While adoption of all kinds is celebrated this month, the national focus is on foster care and the 510,000 kids currently in the system in the United States—129,000 of whom are waiting for ‘forever’ families. More often than not, children with special needs are adopted from foster care situations. These children include Behavioral Disorders (BD), Attention Deficit Hyperactivity
Disorders (ADHD), Down Syndrome (DS), specific physical disabilities such as blindness or cleft palate, and emotional disorders. Older children and children of color sometimes have more difficulty being placed. Some children are a part of a sibling group which can’t be split. Whatever their plight, they all are in desperate need of a home.
Dr. Tanya Douglas-Holland is a Central Georgia woman whose chance of a high risk pregnancy led her to research adoption. Today, she is the proud adoptive mom of Nia. “Nia was 10 days-old when we brought her home, and it has just been a joy,” Dr. Douglas-Holland said. “Some of the things she brings out in people are amazing. Adoption can really bring a lot of happiness and is a very special gift to your life.”
Lauren Ray Easterling of Covenant Care Services in Macon agrees. Adopting a special needs child can be “a joyous, wonderful, healing gift on all sides of the adoption equation—full of hope, healing and transformation for adoptive couples and the biological family,” she said. But many couples do not know where to begin. Typically, the first step is to ask for references from friends and professionals. Then, when interviewing agencies, Easterling says to be sure to ask if the agency is licensed by the state or if the attorney is licensed to do adoption.
All adoptions come with some roadblocks, including cost. For those adopting a special needs child, there may be additional challenges. Under certain circumstances, a child may qualify under state and federal rules for the adoption assistance program. The state generally gives you money for the adoption to cover the attorney’s fees, and the child would continue to be qualified for Medicaid, which is beneficial for significant medical considerations since you want him to be covered for care,” explains Kim Stroup, an attorney in Macon. “The Georgia Department of Human Services can provide financial assistance to cover the expenses involved in helping a child find a home.”
Take advantage of the adoption tax credit, which is a tax credit at the federal level provided to families who adopt special needs children.

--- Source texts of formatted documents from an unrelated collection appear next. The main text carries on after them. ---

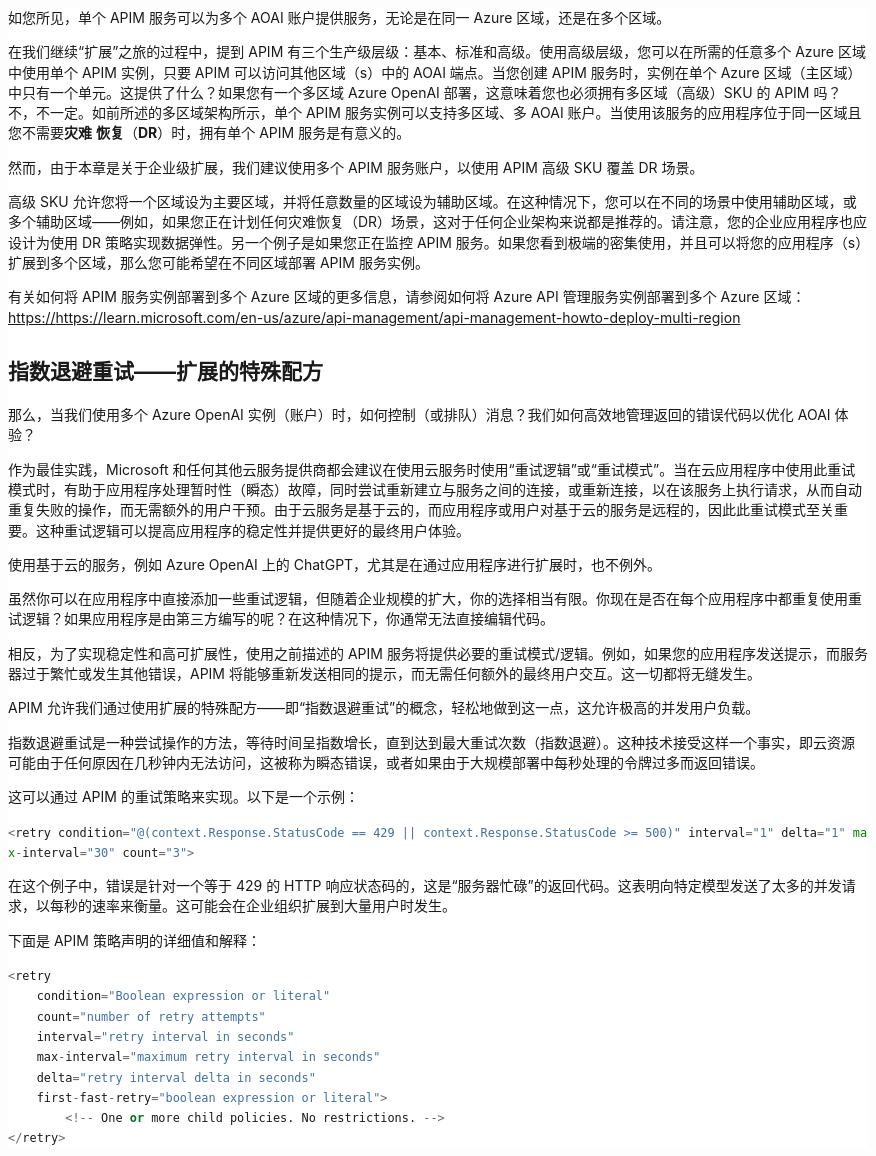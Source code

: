如您所见，单个 APIM 服务可以为多个 AOAI 账户提供服务，无论是在同一 Azure 区域，还是在多个区域。

在我们继续“扩展”之旅的过程中，提到 APIM 有三个生产级层级：基本、标准和高级。使用高级层级，您可以在所需的任意多个 Azure 区域中使用单个 APIM 实例，只要 APIM 可以访问其他区域（s）中的 AOAI 端点。当您创建 APIM 服务时，实例在单个 Azure 区域（主区域）中只有一个单元。这提供了什么？如果您有一个多区域 Azure OpenAI 部署，这意味着您也必须拥有多区域（高级）SKU 的 APIM 吗？不，不一定。如前所述的多区域架构所示，单个 APIM 服务实例可以支持多区域、多 AOAI 账户。当使用该服务的应用程序位于同一区域且您不需要**灾难** **恢复**（**DR**）时，拥有单个 APIM 服务是有意义的。

然而，由于本章是关于企业级扩展，我们建议使用多个 APIM 服务账户，以使用 APIM 高级 SKU 覆盖 DR 场景。

高级 SKU 允许您将一个区域设为主要区域，并将任意数量的区域设为辅助区域。在这种情况下，您可以在不同的场景中使用辅助区域，或多个辅助区域——例如，如果您正在计划任何灾难恢复（DR）场景，这对于任何企业架构来说都是推荐的。请注意，您的企业应用程序也应设计为使用 DR 策略实现数据弹性。另一个例子是如果您正在监控 APIM 服务。如果您看到极端的密集使用，并且可以将您的应用程序（s）扩展到多个区域，那么您可能希望在不同区域部署 APIM 服务实例。

有关如何将 APIM 服务实例部署到多个 Azure 区域的更多信息，请参阅如何将 Azure API 管理服务实例部署到多个 Azure 区域：[https://](https://learn.microsoft.com/en-us/azure/api-management/api-management-howto-deploy-multi-reg﻿ion)https://learn.microsoft.com/en-us/azure/api-management/api-management-howto-deploy-multi-region

## 指数退避重试——扩展的特殊配方

那么，当我们使用多个 Azure OpenAI 实例（账户）时，如何控制（或排队）消息？我们如何高效地管理返回的错误代码以优化 AOAI 体验？

作为最佳实践，Microsoft 和任何其他云服务提供商都会建议在使用云服务时使用“重试逻辑”或“重试模式”。当在云应用程序中使用此重试模式时，有助于应用程序处理暂时性（瞬态）故障，同时尝试重新建立与服务之间的连接，或重新连接，以在该服务上执行请求，从而自动重复失败的操作，而无需额外的用户干预。由于云服务是基于云的，而应用程序或用户对基于云的服务是远程的，因此此重试模式至关重要。这种重试逻辑可以提高应用程序的稳定性并提供更好的最终用户体验。

使用基于云的服务，例如 Azure OpenAI 上的 ChatGPT，尤其是在通过应用程序进行扩展时，也不例外。

虽然你可以在应用程序中直接添加一些重试逻辑，但随着企业规模的扩大，你的选择相当有限。你现在是否在每个应用程序中都重复使用重试逻辑？如果应用程序是由第三方编写的呢？在这种情况下，你通常无法直接编辑代码。

相反，为了实现稳定性和高可扩展性，使用之前描述的 APIM 服务将提供必要的重试模式/逻辑。例如，如果您的应用程序发送提示，而服务器过于繁忙或发生其他错误，APIM 将能够重新发送相同的提示，而无需任何额外的最终用户交互。这一切都将无缝发生。

APIM 允许我们通过使用扩展的特殊配方——即“指数退避重试”的概念，轻松地做到这一点，这允许极高的并发用户负载。

指数退避重试是一种尝试操作的方法，等待时间呈指数增长，直到达到最大重试次数（指数退避）。这种技术接受这样一个事实，即云资源可能由于任何原因在几秒钟内无法访问，这被称为瞬态错误，或者如果由于大规模部署中每秒处理的令牌过多而返回错误。

这可以通过 APIM 的重试策略来实现。以下是一个示例：

```py
<retry condition="@(context.Response.StatusCode == 429 || context.Response.StatusCode >= 500)" interval="1" delta="1" max-interval="30" count="3">
```

在这个例子中，错误是针对一个等于 429 的 HTTP 响应状态码的，这是“服务器忙碌”的返回代码。这表明向特定模型发送了太多的并发请求，以每秒的速率来衡量。这可能会在企业组织扩展到大量用户时发生。

下面是 APIM 策略声明的详细值和解释：

```py
<retry
    condition="Boolean expression or literal"
    count="number of retry attempts"
    interval="retry interval in seconds"
    max-interval="maximum retry interval in seconds"
    delta="retry interval delta in seconds"
    first-fast-retry="boolean expression or literal">
        <!-- One or more child policies. No restrictions. -->
</retry>
```
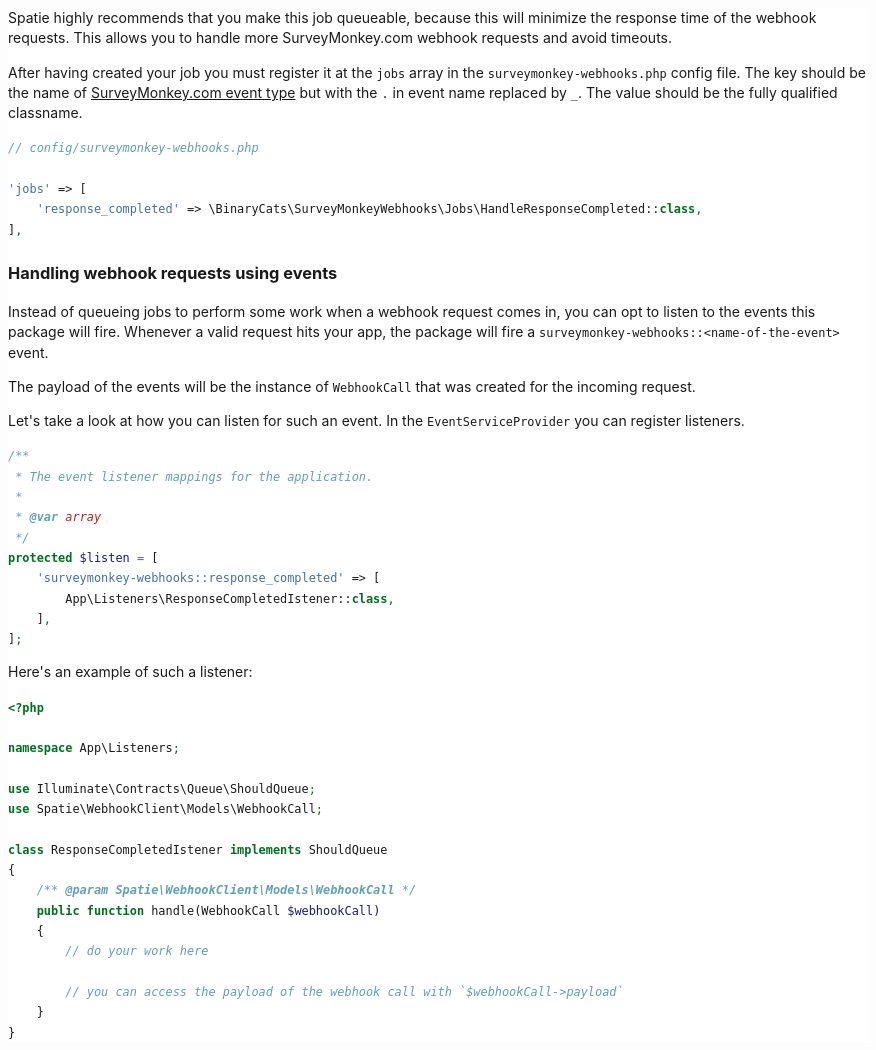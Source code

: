 Spatie highly recommends that you make this job queueable, because this will minimize the response time of the webhook requests. This allows you to handle more SurveyMonkey.com webhook requests and avoid timeouts.

After having created your job you must register it at the `jobs` array in the `surveymonkey-webhooks.php` config file. The key should be the name of [SurveyMonkey.com event type](https://developer.surveymonkey.com/api/v3/#webhooks) but with the `.` in event name replaced by `_`. The value should be the fully qualified classname.

```php
// config/surveymonkey-webhooks.php

'jobs' => [
    'response_completed' => \BinaryCats\SurveyMonkeyWebhooks\Jobs\HandleResponseCompleted::class,
],
```

### Handling webhook requests using events

Instead of queueing jobs to perform some work when a webhook request comes in, you can opt to listen to the events this package will fire. Whenever a valid request hits your app, the package will fire a `surveymonkey-webhooks::<name-of-the-event>` event.

The payload of the events will be the instance of `WebhookCall` that was created for the incoming request.

Let's take a look at how you can listen for such an event. In the `EventServiceProvider` you can register listeners.

```php
/**
 * The event listener mappings for the application.
 *
 * @var array
 */
protected $listen = [
    'surveymonkey-webhooks::response_completed' => [
        App\Listeners\ResponseCompletedIstener::class,
    ],
];
```

Here's an example of such a listener:

```php
<?php

namespace App\Listeners;

use Illuminate\Contracts\Queue\ShouldQueue;
use Spatie\WebhookClient\Models\WebhookCall;

class ResponseCompletedIstener implements ShouldQueue
{
    /** @param Spatie\WebhookClient\Models\WebhookCall */
    public function handle(WebhookCall $webhookCall)
    {
        // do your work here

        // you can access the payload of the webhook call with `$webhookCall->payload`
    }
}
```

The process is not as demanding as you may think. “Special needs adoptive families do not have to show expenses as part of the process, so it is called a flat tax credit,” says Joel Kroll, executive director of North American Council on Adoptable Children. “You are eligible if you have federal tax liability,” The government is generous in supporting adoptive special needs children, whose needs may range from education to mental health. Georgia is also unique in offering a state tax credit for those who adopt children from foster care.
Be sure to obtain medical history. “You are not going to immediately get medical information up front, but once you have been screened that you are a candidate, you will find out health, background and psychiatric concerns,” states Stroup. Be sure to ask for this information if it is not provided. By the time you bring a special needs child into your home, you should have received a medical, educational and family history. This way, you will be better informed and prepared to help the child in his or her growth and development. Emphasis is always placed on selecting the family best suited to meet the needs of the child. The matching and selection process includes an opportunity for the family and child to become acquainted before the adoption is finalized. Every possible step is taken to assure that the family selected is the forever family for the child. Approximately 80% of the children who are adopted in Georgia are adopted by their foster parents.
Adoptions must be finalized through a court process. “Parental rights have to be surrendered, or rights have to be terminated for the biological parent before the child can be adopted,” said Stroup. At all times, there is a group of children who are in the custody of the Georgia Department of Human Services who are legally free and waiting for adoption.